Beyond Profit-Motivated Exchange

Abstract
The aim of this paper is to evaluate critically whether under a market system, monetary exchange is always and everywhere based on profit-seeking behaviour. To do this, the paper examines paid informal work, a form of work conventionally conceptualized as low-paid employment heavily imbued with profit motivations on the part of both the consumer and supplier. Using structured interviews with 400 households in UK lower-income urban neighbourhoods, however, this paper shows that most paid informal exchange is seldom undertaken by either purchasers or suppliers to achieve maximum money gains. Instead, it is mostly conducted for and by close social relations for reasons associated with redistribution and sociality.

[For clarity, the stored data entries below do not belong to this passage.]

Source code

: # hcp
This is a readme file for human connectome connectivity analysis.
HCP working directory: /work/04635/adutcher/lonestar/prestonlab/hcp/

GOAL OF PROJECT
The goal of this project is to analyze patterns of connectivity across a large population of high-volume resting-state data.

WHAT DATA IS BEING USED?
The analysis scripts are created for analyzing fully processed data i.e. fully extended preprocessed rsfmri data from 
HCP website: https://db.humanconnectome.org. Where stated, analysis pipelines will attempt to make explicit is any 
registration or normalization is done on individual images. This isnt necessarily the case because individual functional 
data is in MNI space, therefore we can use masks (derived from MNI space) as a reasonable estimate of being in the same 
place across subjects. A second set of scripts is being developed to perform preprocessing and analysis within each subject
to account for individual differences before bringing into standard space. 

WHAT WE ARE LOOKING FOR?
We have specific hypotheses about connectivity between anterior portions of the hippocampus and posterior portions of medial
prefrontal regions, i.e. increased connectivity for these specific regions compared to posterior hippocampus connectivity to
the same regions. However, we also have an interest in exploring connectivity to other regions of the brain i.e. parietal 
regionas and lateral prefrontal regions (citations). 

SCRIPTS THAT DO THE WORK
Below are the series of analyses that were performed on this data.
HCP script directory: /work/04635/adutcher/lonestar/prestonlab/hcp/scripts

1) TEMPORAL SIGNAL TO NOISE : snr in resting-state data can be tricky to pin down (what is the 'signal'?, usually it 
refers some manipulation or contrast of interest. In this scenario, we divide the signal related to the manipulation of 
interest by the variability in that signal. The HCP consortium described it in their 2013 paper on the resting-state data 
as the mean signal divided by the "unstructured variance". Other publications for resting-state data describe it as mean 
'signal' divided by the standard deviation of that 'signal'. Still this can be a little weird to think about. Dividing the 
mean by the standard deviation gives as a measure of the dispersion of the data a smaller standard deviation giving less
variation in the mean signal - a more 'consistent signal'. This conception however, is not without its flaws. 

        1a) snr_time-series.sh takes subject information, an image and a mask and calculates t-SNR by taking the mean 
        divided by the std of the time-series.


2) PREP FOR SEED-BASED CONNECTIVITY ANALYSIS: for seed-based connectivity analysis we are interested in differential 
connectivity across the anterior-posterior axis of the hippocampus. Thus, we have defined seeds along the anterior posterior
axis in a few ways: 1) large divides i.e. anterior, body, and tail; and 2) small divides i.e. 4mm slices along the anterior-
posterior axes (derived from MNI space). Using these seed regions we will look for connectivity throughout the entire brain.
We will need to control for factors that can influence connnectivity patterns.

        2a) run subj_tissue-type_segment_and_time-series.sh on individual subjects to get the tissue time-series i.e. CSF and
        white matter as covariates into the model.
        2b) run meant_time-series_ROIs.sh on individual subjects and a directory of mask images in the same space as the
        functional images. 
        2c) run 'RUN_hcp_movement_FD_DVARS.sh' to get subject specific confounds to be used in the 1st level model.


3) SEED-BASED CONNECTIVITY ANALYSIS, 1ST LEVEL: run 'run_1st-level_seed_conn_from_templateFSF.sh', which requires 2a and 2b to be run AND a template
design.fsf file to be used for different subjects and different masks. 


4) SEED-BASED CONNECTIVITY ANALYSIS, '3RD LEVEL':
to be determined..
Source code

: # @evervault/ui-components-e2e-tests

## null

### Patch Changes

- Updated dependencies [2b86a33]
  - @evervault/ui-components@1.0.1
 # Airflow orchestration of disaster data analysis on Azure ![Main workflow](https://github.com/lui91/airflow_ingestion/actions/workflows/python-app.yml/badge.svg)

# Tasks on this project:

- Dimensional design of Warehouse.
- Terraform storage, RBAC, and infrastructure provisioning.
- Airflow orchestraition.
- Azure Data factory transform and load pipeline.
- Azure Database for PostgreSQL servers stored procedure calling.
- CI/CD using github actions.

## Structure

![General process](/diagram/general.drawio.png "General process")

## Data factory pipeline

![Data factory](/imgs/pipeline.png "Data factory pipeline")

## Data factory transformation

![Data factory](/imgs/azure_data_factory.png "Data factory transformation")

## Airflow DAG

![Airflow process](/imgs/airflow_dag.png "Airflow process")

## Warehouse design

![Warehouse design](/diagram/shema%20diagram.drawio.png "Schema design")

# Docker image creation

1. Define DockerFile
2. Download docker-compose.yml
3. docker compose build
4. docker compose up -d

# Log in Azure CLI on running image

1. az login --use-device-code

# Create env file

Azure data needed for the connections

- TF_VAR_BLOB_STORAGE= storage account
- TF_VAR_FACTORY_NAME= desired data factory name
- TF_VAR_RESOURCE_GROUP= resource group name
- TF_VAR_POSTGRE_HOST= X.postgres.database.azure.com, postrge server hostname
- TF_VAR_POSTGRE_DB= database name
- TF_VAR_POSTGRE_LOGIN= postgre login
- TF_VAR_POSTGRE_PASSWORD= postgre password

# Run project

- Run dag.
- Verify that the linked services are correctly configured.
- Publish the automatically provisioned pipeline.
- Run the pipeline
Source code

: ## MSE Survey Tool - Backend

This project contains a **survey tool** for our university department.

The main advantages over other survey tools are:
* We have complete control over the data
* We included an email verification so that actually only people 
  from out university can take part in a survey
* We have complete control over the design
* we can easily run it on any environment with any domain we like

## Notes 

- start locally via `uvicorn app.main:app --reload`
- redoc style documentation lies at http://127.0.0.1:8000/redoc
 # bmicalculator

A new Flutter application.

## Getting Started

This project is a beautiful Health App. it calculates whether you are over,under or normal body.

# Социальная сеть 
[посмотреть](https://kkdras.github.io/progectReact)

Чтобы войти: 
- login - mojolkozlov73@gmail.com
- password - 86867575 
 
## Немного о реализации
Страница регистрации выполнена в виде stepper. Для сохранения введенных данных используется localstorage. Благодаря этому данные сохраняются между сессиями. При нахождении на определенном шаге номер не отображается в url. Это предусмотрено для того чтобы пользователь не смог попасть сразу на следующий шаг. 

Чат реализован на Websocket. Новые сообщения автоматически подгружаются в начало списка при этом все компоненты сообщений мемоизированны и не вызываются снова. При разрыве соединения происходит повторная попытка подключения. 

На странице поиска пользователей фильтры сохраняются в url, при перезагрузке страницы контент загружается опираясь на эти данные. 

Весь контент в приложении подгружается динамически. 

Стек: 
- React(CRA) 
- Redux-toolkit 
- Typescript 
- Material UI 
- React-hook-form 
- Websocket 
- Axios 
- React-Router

In line with recent developments in economic geography associated with the ‘cultural turn/s’, therefore, this paper points not only to the social-embeddedness of paid informal exchange but also to how, at least in these UK lower-income neighbourhoods, the increasing penetration of monetary exchange has not marched hand-in-hand with market relations. In this extensive and growing sphere of monetary exchange, the profit motive is largely absent. Consequently, rather than construing paid informal work as the ultimate manifestation of unbridled profit-motivated capitalism, this paper instead shows such work to be a large alternative economic space within contemporary capitalism where monetary exchange is embedded in alternative social relations, motivations and pricing mechanisms.